In an exclusive conversation with BW Retail World, Leshna Shah, Founder & CCO at Irasva Fine Jewellery, discusses the brand’s evolution, design philosophy, growth strategy, and how Indian craftsmanship meets global sensibilities
The brand has carved an identity in the fine jewellery space. Could you take us through Irasva’s journey so far and how its design philosophy and positioning have evolved?
Irasva was founded in 2018, just before the pandemic. Initially, we positioned ourselves around everyday jewellery that could transition from day to night. The pandemic, however, forced us to re-evaluate. Post-pandemic, our focus shifted towards Indian craftsmanship — modernising traditional techniques to create fusion collections. Today, with lab-grown diamonds transforming the market and new players entering rapidly, Irasva is positioned more as a curator of design. Our parent company’s strong export presence also gives us insight into global trends, which we adapt for the Indian market. Alongside Irasva, we also operate With Clarity, an international brand that specialises in lab-created diamonds.
How has Irasva performed in terms of revenue and growth recently, and what were the key drivers?
The past year has been about realignment and repositioning. The natural diamond market has faced disruption with the rise of lab-grown diamonds, affecting sales trajectories. For instance, With Clarity has seen around 80 per cent of sales coming from lab-created diamonds. While tariffs and uncertainties did impact spending temporarily, our strength lies in design innovation and agility. Thanks to our export business, we have the intellectual property and capability to stay nimble and offer product categories that help us stand apart.
What jewellery trends do you see resonating most with today’s luxury buyers?
Jewellery has become more of an accessory and less about pure investment. With gold prices rising and new materials emerging, consumers are exploring alternatives like titanium and carbon. Demified jewellery, lab-created pieces, and silver with semi-precious stones are gaining ground. Ultimately, design distinction drives purchase decisions. Buyers value exclusivity, trend-led styles, and personal meaning — whether it’s a first solitaire or a wedding ring. Mindset plays a big role too: some are open to alternative materials, others still prefer the traditional route.
What are Irasva’s expansion priorities in the coming year?
We remain predominantly brick-and-mortar, where the experience is highly personalised. However, we are strengthening our digital platform to enable e-commerce with categories suited to that model. On physical expansion, we are rethinking our strategy. Rather than chasing presence in every city, we want to curate collections for specific regions — since design preferences vary greatly between the North, South, and other markets. Expansion will be design-led, not just based on purchasing power.
Do you see Tier 2 and Tier 3 cities becoming key markets?
Absolutely. We already reach Tier 2 cities through pop-up exhibitions and curated events. These markets are aspirational, and consumers here are increasingly looking for distinctive, premium jewellery. We aim to expand thoughtfully into these cities.
Looking ahead, how do you envision Irasva strengthening its place in India’s luxury jewellery market — and perhaps on a global stage?

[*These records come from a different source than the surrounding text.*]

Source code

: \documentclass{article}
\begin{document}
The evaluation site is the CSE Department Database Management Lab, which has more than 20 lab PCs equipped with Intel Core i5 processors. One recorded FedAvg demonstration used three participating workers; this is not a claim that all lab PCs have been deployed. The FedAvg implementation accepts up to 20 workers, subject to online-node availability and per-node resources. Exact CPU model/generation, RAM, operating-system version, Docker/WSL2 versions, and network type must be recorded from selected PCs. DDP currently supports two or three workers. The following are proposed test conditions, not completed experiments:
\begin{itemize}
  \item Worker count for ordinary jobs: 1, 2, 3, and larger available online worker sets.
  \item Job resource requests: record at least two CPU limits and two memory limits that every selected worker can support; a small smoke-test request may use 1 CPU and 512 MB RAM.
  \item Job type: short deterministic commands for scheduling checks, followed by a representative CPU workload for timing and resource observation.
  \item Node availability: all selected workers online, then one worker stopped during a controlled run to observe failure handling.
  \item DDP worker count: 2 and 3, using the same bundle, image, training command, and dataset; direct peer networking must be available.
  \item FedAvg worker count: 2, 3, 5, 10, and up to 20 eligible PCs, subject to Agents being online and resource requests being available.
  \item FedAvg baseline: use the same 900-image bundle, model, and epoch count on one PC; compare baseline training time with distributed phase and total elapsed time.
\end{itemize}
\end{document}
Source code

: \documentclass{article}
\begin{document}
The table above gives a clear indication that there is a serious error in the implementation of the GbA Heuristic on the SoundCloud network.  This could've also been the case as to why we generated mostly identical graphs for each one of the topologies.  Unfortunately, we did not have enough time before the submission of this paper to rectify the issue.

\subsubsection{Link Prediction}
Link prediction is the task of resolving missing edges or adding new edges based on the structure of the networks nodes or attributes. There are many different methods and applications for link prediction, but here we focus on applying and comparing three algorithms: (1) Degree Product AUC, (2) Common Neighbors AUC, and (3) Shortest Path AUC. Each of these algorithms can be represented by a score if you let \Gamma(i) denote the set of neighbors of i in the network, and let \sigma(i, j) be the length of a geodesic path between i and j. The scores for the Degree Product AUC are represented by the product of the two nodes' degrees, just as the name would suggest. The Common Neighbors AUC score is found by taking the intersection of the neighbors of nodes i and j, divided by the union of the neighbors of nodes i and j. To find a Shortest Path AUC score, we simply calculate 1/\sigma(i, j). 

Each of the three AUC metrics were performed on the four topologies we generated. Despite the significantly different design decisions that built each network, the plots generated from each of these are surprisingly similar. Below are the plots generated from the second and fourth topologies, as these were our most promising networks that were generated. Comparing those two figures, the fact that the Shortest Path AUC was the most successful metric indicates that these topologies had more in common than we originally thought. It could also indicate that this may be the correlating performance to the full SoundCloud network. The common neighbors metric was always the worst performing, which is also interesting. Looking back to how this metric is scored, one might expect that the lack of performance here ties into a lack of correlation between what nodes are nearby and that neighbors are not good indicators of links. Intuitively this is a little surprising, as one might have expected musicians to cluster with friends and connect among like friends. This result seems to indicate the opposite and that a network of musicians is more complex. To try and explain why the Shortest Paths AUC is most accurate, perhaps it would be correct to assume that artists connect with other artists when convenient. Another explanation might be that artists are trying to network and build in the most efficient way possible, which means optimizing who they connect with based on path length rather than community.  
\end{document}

Our advantage lies in being part of Renaissance Global, with strong retail experience internationally. For example, With Clarity in New York and Jean Dousset in Los Angeles combine digital and offline models. Learning from these brands helps us shape luxury experiences in India. Globally, jewellery brands from India have often been relegated to white-label production. I believe there’s a huge opportunity for Indian-origin brands to command premium positioning internationally — similar to what Sabyasachi has achieved in fashion. For Irasva, the goal is to bring together heritage craftsmanship and modern design to build a brand that resonates both in India and globally.